= Exercise prompt =
Go through the data and copy each line where the word "increase" shows up.

= Record extracts =
□ □ □ □

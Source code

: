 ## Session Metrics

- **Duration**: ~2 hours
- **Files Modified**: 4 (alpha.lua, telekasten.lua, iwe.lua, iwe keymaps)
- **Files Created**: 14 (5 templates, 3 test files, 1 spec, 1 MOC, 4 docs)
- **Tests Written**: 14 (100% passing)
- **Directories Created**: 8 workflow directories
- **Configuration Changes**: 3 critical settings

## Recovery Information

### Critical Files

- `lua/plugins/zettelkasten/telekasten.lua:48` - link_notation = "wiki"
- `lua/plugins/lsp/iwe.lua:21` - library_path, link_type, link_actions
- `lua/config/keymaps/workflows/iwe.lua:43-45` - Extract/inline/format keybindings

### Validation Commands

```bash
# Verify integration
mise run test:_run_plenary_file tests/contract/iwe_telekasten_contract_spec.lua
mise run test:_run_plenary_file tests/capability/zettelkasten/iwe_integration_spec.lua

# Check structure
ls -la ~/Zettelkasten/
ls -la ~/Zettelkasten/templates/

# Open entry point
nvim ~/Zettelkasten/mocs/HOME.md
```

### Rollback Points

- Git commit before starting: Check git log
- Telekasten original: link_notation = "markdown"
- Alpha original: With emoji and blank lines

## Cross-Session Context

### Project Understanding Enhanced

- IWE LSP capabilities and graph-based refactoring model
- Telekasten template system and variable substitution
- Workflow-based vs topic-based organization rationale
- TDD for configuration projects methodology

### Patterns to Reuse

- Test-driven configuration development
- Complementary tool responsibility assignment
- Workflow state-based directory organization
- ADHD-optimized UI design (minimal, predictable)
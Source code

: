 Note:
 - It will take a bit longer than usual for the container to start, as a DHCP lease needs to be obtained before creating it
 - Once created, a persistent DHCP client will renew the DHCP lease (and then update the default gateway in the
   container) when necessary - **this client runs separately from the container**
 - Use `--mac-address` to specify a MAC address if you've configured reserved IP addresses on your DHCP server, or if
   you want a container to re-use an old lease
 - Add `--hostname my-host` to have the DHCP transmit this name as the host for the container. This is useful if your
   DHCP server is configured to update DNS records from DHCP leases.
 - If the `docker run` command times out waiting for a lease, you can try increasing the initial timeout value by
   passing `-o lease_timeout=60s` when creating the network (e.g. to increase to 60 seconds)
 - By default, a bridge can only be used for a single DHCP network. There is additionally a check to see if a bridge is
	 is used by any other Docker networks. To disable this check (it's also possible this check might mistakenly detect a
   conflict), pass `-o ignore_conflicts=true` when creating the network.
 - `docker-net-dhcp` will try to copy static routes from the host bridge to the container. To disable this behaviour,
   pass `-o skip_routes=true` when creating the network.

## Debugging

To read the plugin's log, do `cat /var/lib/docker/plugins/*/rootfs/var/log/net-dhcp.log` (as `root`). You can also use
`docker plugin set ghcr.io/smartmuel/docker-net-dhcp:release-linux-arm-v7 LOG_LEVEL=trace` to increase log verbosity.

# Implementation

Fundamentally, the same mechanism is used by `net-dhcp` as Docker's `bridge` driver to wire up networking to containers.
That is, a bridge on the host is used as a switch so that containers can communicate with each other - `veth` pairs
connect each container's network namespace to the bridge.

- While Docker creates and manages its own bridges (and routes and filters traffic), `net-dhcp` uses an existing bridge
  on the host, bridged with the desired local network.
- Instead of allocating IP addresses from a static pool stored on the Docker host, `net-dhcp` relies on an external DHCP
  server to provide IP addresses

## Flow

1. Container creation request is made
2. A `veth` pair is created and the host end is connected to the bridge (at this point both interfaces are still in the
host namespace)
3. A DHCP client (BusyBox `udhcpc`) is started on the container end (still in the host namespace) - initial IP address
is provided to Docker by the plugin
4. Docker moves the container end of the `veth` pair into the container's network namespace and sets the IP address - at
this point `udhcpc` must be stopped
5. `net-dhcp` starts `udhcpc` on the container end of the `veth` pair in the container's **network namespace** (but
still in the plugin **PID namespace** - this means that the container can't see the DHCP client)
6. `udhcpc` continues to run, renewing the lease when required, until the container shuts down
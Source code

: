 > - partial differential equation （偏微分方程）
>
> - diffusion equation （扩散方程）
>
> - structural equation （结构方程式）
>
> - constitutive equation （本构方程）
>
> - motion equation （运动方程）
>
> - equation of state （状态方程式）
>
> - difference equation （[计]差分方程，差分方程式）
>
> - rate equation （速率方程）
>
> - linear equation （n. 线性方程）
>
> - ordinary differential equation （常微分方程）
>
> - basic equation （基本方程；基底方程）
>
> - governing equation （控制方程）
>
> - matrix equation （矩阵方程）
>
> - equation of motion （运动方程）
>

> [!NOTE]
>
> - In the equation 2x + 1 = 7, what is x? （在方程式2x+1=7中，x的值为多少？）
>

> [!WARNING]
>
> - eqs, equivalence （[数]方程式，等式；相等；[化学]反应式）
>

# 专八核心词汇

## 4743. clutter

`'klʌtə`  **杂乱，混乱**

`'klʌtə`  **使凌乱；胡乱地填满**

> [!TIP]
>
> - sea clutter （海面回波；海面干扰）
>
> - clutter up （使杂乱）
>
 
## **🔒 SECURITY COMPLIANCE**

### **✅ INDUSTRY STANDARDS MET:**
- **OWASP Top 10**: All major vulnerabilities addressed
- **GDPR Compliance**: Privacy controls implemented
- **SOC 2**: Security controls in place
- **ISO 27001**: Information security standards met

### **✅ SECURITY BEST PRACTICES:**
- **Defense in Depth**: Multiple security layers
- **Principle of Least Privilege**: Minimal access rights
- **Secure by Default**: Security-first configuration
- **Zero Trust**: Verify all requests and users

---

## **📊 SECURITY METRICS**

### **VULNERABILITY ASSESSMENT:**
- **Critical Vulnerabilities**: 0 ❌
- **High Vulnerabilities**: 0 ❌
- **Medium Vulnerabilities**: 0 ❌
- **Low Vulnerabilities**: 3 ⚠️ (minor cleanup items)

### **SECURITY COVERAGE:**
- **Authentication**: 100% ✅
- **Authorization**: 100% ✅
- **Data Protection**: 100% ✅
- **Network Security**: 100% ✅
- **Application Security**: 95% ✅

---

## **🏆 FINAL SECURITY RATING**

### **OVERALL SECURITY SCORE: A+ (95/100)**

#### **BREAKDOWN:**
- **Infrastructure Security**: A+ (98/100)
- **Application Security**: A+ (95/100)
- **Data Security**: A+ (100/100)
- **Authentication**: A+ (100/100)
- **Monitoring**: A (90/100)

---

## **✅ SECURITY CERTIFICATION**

□ □ □ □

= Response box =
   passing `-o lease_timeout=60s` when creating the network (e.g. to increase to 60 seconds)
`docker plugin set ghcr.io/smartmuel/docker-net-dhcp:release-linux-arm-v7 LOG_LEVEL=trace` to increase log verbosity.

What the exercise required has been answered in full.